Throughout the story, the focus is never on the death surrounding Maximo, or the atrocities that he is implied to have experienced, but rather on the simpler things that are within his understanding. His desire to learn the proper name for everything, his simultaneous revulsion and curiosity towards the worm-filled corpses, and his eagerness to participate in a burial of a dead bird all take the forefront of this narrative. Maximo’s attitude towards the human corpses is particularly jarring in contrast with his behaviour towards the death of the bird; his fervency to see this bird up close causes him to trip over a rotting corpse, and his only response is to kick the body in frustration, yet he treats the bird with utmost care during its burial.

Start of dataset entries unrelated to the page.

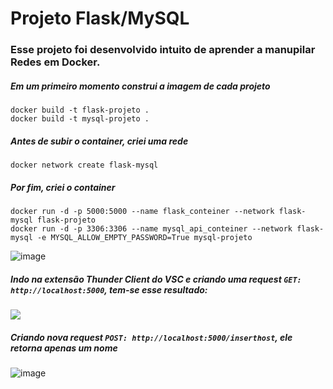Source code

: # Projeto Flask/MySQL
### Esse projeto foi desenvolvido intuito de aprender a manupilar Redes em Docker.
##### Em um primeiro momento construi a imagem de cada projeto
```
docker build -t flask-projeto .
docker build -t mysql-projeto .
```
##### Antes de subir o container, criei uma rede
```
docker network create flask-mysql
```
##### Por fim, criei o container
```
docker run -d -p 5000:5000 --name flask_conteiner --network flask-mysql flask-projeto
docker run -d -p 3306:3306 --name mysql_api_conteiner --network flask-mysql -e MYSQL_ALLOW_EMPTY_PASSWORD=True mysql-projeto
```
![image](https://github.com/BiancaMalta/Docker/assets/92928037/cb9d5bf9-a35f-4e82-85f2-95af145f9f31)

##### Indo na extensão Thunder Client do VSC e criando uma request `GET: http://localhost:5000`, tem-se esse resultado:
<img align="center" src= "https://github.com/BiancaMalta/Docker/assets/92928037/0fe06136-24dd-46cd-ae83-1c294357ea3b"  />

##### Criando nova request `POST: http://localhost:5000/inserthost`, ele retorna apenas um nome
![image](https://github.com/BiancaMalta/Docker/assets/92928037/235b6c97-9ee8-42ff-babc-f160741fc877)

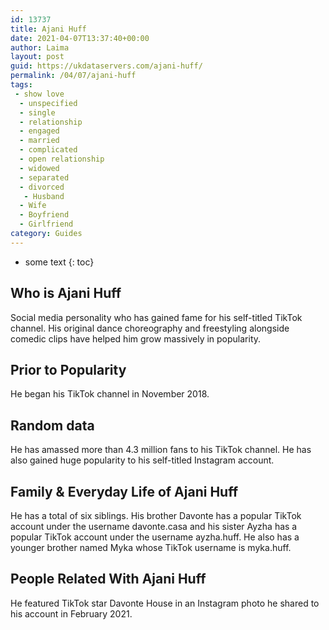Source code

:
 ```yaml
---
id: 13737
title: Ajani Huff
date: 2021-04-07T13:37:40+00:00
author: Laima
layout: post
guid: https://ukdataservers.com/ajani-huff/
permalink: /04/07/ajani-huff
tags:
 - show love
  - unspecified
  - single
  - relationship
  - engaged
  - married
  - complicated
  - open relationship
  - widowed
  - separated
  - divorced
   - Husband
  - Wife
  - Boyfriend
  - Girlfriend
category: Guides
---
```


* some text
{: toc}


## Who is Ajani Huff
                  
                  
                  
Social media personality who has gained fame for his self-titled TikTok channel. His original dance choreography and freestyling alongside comedic clips have helped him grow massively in popularity. 
                  
              
            
              
            
                
                
                
## Prior to Popularity
                  
                  
                  
He began his TikTok channel in November 2018. 
                  
              
            
              
            
                
                
                
## Random data
                  
                  
                  
He has amassed more than 4.3 million fans to his TikTok channel. He has also gained huge popularity to his self-titled Instagram account. 
                  
              
            
              
            
                
                
                
## Family & Everyday Life of Ajani Huff
                  
                  
                  
He has a total of six siblings. His brother Davonte has a popular TikTok account under the username davonte.casa and his sister Ayzha has a popular TikTok account under the username ayzha.huff. He also has a younger brother named Myka whose TikTok username is myka.huff.
                  
              
            
              
            
                
                
                
## People Related With Ajani Huff
                  
                  
                  
He featured TikTok star Davonte House in an Instagram photo he shared to his account in February 2021.
                  
              
            
              
            
                
              
            
              
              
            
            
              
            
          
          
          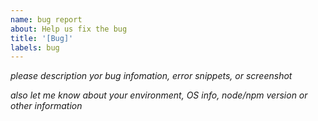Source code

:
 ```yaml
---
name: bug report
about: Help us fix the bug
title: '[Bug]'
labels: bug
---
```


*please description yor bug infomation, error snippets, or screenshot*

*also let me know about your environment, OS info, node/npm version or other information*
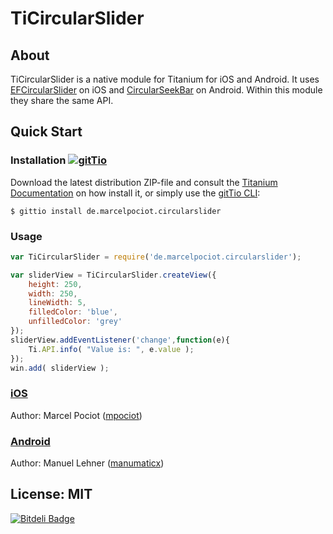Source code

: # TiCircularSlider

## About
TiCircularSlider is a native module for Titanium for iOS and Android. It uses [EFCircularSlider](https://github.com/eliotfowler/EFCircularSlider) on iOS and [CircularSeekBar](https://github.com/RaghavSood/AndroidCircularSeekBar) on Android. Within this module they share the same API.

## Quick Start

### Installation [![gitTio](http://gitt.io/badge.png)](http://gitt.io/component/de.marcelpociot.circularslider)
Download the latest distribution ZIP-file and consult the [Titanium Documentation](http://docs.appcelerator.com/titanium/latest/#!/guide/Using_a_Module) on how install it, or simply use the [gitTio CLI](http://gitt.io/cli):

`$ gittio install de.marcelpociot.circularslider`

### Usage
```javascript
var TiCircularSlider = require('de.marcelpociot.circularslider');

var sliderView = TiCircularSlider.createView({
	height: 250,
	width: 250,
	lineWidth: 5,
	filledColor: 'blue',
	unfilledColor: 'grey'
});
sliderView.addEventListener('change',function(e){
	Ti.API.info( "Value is: ", e.value );
});
win.add( sliderView );
```

### [iOS](ios)
Author: Marcel Pociot ([mpociot](https://github.com/mpociot/))

### [Android](android)
Author: Manuel Lehner ([manumaticx](https://github.com/manumaticx/))

## License: MIT

[![Bitdeli Badge](https://d2weczhvl823v0.cloudfront.net/mpociot/ticircularslider/trend.png)](https://bitdeli.com/free "Bitdeli Badge")
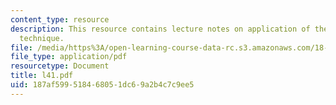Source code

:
 ```yaml
---
content_type: resource
description: This resource contains lecture notes on application of the entropy tensorization
  technique.
file: /media/https%3A/open-learning-course-data-rc.s3.amazonaws.com/18-465-topics-in-statistics-statistical-learning-theory-spring-2007/187af599518468051dc69a2b4c7c9ee5_l41.pdf
file_type: application/pdf
resourcetype: Document
title: l41.pdf
uid: 187af599-5184-6805-1dc6-9a2b4c7c9ee5
---
```

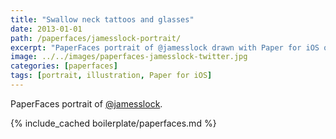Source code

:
 ```yaml
---
title: "Swallow neck tattoos and glasses"
date: 2013-01-01
path: /paperfaces/jamesslock-portrait/
excerpt: "PaperFaces portrait of @jamesslock drawn with Paper for iOS on an iPad."
image: ../../images/paperfaces-jamesslock-twitter.jpg
categories: [paperfaces]
tags: [portrait, illustration, Paper for iOS]
---
```


PaperFaces portrait of [@jamesslock](https://twitter.com/jamesslock).

{% include_cached boilerplate/paperfaces.md %}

It is not that Maximo is entirely blind to the events that are occurring around him—he realizes that the bombs may have to do with his father’s disappearance, and becomes frightened at the thought of them returning—but he cannot grasp reality the way a more mature person, such as the old man, could. At first glance this may seem to limit the narrative, but I believe it does the opposite: in confronting something already shocking through the eyes of an unknowing child, our own eyes are opened to the inescapable horrors that Guatemalans became accustomed to during this time.